解説
大島渚監督が、戦時中の捕虜収容所を舞台に日本兵と英国兵の愛と憎しみ、東洋と西洋の文化と価値観の衝突を描いた戦場ドラマ。世界的ミュージシャンとして不動の地位にあったデヴィッド・ボウイ、YMOのメンバーであり日本を代表するミュージシャンの坂本龍一、そして漫才師として人気絶頂だったビートたけしの共演という奇跡的なキャスティングも大きな話題となった。
物語
ジャワ島・レバクセンバタの日本軍捕虜収容所。朝鮮人軍属とオランダ兵の情交を知った軍曹のハラ(ビートたけし)は、通訳扱いの捕虜・ロレンス(トム・コンティ)の立会いのもとで軍属に自死を命じた。
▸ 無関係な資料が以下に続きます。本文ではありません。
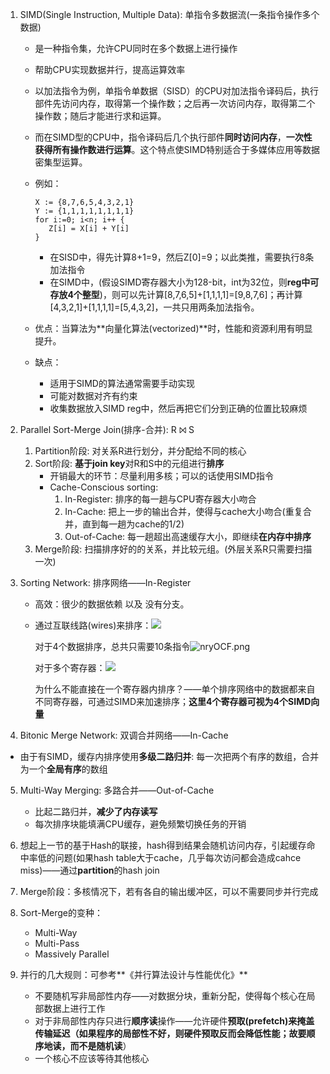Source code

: 1. SIMD(Single Instruction, Multiple Data): 单指令多数据流(一条指令操作多个数据)

   - 是一种指令集，允许CPU同时在多个数据上进行操作

   - 帮助CPU实现数据并行，提高运算效率

   - 以加法指令为例，单指令单数据（SISD）的CPU对加法指令译码后，执行部件先访问内存，取得第一个操作数；之后再一次访问内存，取得第二个操作数；随后才能进行求和运算。

   - 而在SIMD型的CPU中，指令译码后几个执行部件**同时访问内存**，**一次性获得所有操作数进行运算**。这个特点使SIMD特别适合于多媒体应用等数据密集型运算。

   - 例如：

     ```
     X := {8,7,6,5,4,3,2,1}
     Y := {1,1,1,1,1,1,1,1}
     for i:=0; i<n; i++ {
     	Z[i] = X[i] + Y[i]
     }
     ```

     - 在SISD中，得先计算8+1=9，然后Z[0]=9；以此类推，需要执行8条加法指令
     - 在SIMD中，(假设SIMD寄存器大小为128-bit，int为32位，则**reg中可存放4个整型**)，则可以先计算[8,7,6,5]+[1,1,1,1]=[9,8,7,6]；再计算[4,3,2,1]+[1,1,1,1]=[5,4,3,2]，一共只用两条加法指令。

   - 优点：当算法为**向量化算法(vectorized)**时，性能和资源利用有明显提升。

   - 缺点：

     - 适用于SIMD的算法通常需要手动实现
     - 可能对数据对齐有约束
     - 收集数据放入SIMD reg中，然后再把它们分到正确的位置比较麻烦

2. Parallel Sort-Merge Join(排序-合并): R ⨝ S

      1. Partition阶段: 对关系R进行划分，并分配给不同的核心
      2. Sort阶段: **基于join key**对R和S中的元组进行**排序**
         - 开销最大的环节：尽量利用多核；可以的话使用SIMD指令
         - Cache-Conscious sorting:
           1. In-Register: 排序的每一趟与CPU寄存器大小吻合
           2. In-Cache: 把上一步的输出合并，使得与cache大小吻合(重复合并，直到每一趟为cache的1/2)
           3. Out-of-Cache: 每一趟超出高速缓存大小，即继续**在内存中排序**
      3. Merge阶段: 扫描排序好的的关系，并比较元组。(外层关系R只需要扫描一次)

3. Sorting Network: 排序网络——In-Register

   - 高效：很少的数据依赖 以及 没有分支。

   - 通过互联线路(wires)来排序：![](https://s2.ax1x.com/2019/09/13/nryhcj.md.png)

     对于4个数据排序，总共只需要10条指令![nryOCF.png](https://s2.ax1x.com/2019/09/13/nryOCF.png)

     对于多个寄存器：![](https://s2.ax1x.com/2019/09/13/nr6kCD.md.png)

     为什么不能直接在一个寄存器内排序？——单个排序网络中的数据都来自不同寄存器，可通过SIMD来加速排序；**这里4个寄存器可视为4个SIMD向量**

4. Bitonic Merge Network: 双调合并网络——In-Cache
   
- 由于有SIMD，缓存内排序使用**多级二路归并**: 每一次把两个有序的数组，合并为一个**全局有序**的数组
   
5. Multi-Way Merging: 多路合并——Out-of-Cache
   - 比起二路归并，**减少了内存读写**
   - 每次排序块能填满CPU缓存，避免频繁切换任务的开销

6. 想起上一节的基于Hash的联接，hash得到结果会随机访问内存，引起缓存命中率低的问题(如果hash table大于cache，几乎每次访问都会造成cahce miss)——通过**partition**的hash join
7. Merge阶段：多核情况下，若有各自的输出缓冲区，可以不需要同步并行完成
8. Sort-Merge的变种：
   - Multi-Way
   - Multi-Pass
   - Massively Parallel

9. 并行的几大规则：可参考**《并行算法设计与性能优化》**
   - 不要随机写非局部性内存——对数据分块，重新分配，使得每个核心在局部数据上进行工作
   - 对于非局部性内存只进行**顺序读**操作——允许硬件**预取(prefetch)**来掩盖传输延迟（如果程序的局部性不好，则硬件预取反而会降低性能；故**要顺序地读，而不是随机读**）
   - 一个核心不应该等待其他核心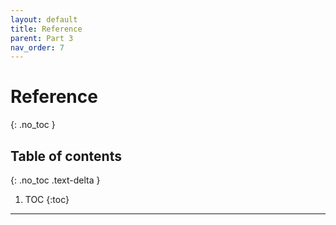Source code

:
```yaml
---
layout: default
title: Reference
parent: Part 3
nav_order: 7
---
```


# Reference
{: .no_toc }

## Table of contents
{: .no_toc .text-delta }

1. TOC
{:toc}

---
その後、ハラとロレンスの間には不思議な友情が芽生えていく。一方、収容所長のヨノイ大尉(坂本)は、軍律審判で英国陸軍のセリアズ少佐(D・ボウイ)が裁かれる場に立ち会い、その後セリアズは収容所へと送られてくる。ヨノイはひと目見たときからセリアズに魅せられ、激しい葛藤のなかで抑えきれない感情に苛まれていく。
こぼれ話
当初、この企画はR・レッドフォード主演で話が進んでいたが、スケジュールの都合などで破談となった。このため話題性を欠き、製作費集めに難航した。結局資金の半分はニュージーランドの投資銀行が担うことになり、撮影も同国領の島で行われた。また主演のD・ボウイは、メイキング映像のためのカメラが入ることを拒絶し、大島監督もこれを支持した。そのため、本作の制作中の映像は一切残されていない。そのボウイによれば、大島監督は日本人キャストには事細かに演技指導したが、英国人キャストに対しては好きなようにやらせていたという。